US President George W. Bush pivoted to the Arab side of the Middle East peace dispute yesterday and got a far less glowing reception from his Egyptian host — a key player in the long-running fight — than he did in Israel last week.
Bush opened two days of talks with a string of leaders in this Red Sea resort town by sitting down with Egyptian President Hosni Mubarak.
The two smiled and shook hands but said nothing to reporters.
PHOTO: AP
Egypt was the first Arab nation to make peace with Israel and has long been seen as a key mediator in the Middle East dispute that Bush has said he wants to solve by the time he leaves office in January.
But Egypt’s state-owned newspapers, which are run by government-appointed managers, greeted Bush with stinging criticism.
Bush is seen in the Arab world as tilting much too far toward Israel and Bush’s two-day stay in Israel last week seemed to reinforce that view.
In a much-anticipated speech on Thursday to the Knesset, Israel’s parliament, Bush showered Israel with praise, strongly reiterated its right to defend itself and only gently urged leaders to “make the hard choices necessary,” without mention of concrete steps.
By contrast, he did not visit the Palestinian territories nor mention the Palestinians’ plight. He spoke of them only in one sentence saying that Israel’s 120th anniversary — in 2068 — would see it neighboring an independent Palestinian state.
“Bush aims to do nothing but appeasing Israel,” wrote Mursi Atallah, the publisher of Al-Ahram, the flagship daily of the state-owned press.
An editorial in Al-Gomhouria, another Egyptian state-owned daily, described Bush as “a failed president who delivers nothing but a lousy speech.”
Akhbar Al-Youm also yesterday published a picture of Bush hugging Israeli Prime Minister Ehud Olmert and captioned it “lovers.”
There was a similar reaction while Bush was in Saudi Arabia on Friday.
“We are all aware of the special US-Israeli relation and its political dimensions,” Saudi Foreign Minister Saud al-Faisal said. “It is, however, important also to affirm the legitimate and political rights of the Palestinian people.”
He also sharply criticized Israel for the “humanistic suffering weighed upon the West Bank and Gaza Strip population” of Palestinians.
He said Israel’s “continued policy of expanding settlements on Palestinian territories” undermines the peace process.
Bush was due to meet Palestinian President Mahmoud Abbas late yesterday.

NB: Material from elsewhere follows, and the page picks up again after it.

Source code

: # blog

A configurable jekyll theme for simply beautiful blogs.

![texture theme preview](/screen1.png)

Israelis and Palestinians have been negotiating since December, but nothing visible has emerged from the process. Bush did no negotiating while in Israel and left the Holy Land with no new progress.
Mubarak, nearly three decades in power, could be an unlikely partner for Bush’s push to change that. Bush and Mubarak spent 90 minutes meeting and having lunch.

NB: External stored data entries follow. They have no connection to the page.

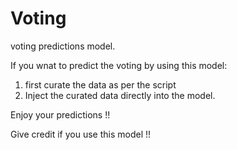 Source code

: # Voting
voting predictions model.

If you wnat to predict the voting by using this model:
1. first curate the data as per the script
2. Inject the curated data directly into the model. 

Enjoy your predictions !! 

Give credit if you use this model !!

Over the past year, several independent newspaper editors in Egypt have been tried, some sentenced to prison, for anti-Mubarak writings.
The country’s most outspoken government critic, Egyptian-American Saad Eddin Ibrahim, has gone to the US for fear of arrest. He faces trial on accusations of harming national interests.
The Egyptian government also has waged a heavy crackdown on its strongest domestic opposition, the Muslim Brotherhood, arresting hundreds of the Islamic fundamentalist group’s members.
Bush was also seeing Afghan President Hamid Karzai yesterday.
Today, he is due to meet Pakistani Prime Minister Yousuf Raza Gilani, Jordan’s King Abdullah II, Palestinian Prime Minister Salam Fayyad and several Iraqi leaders.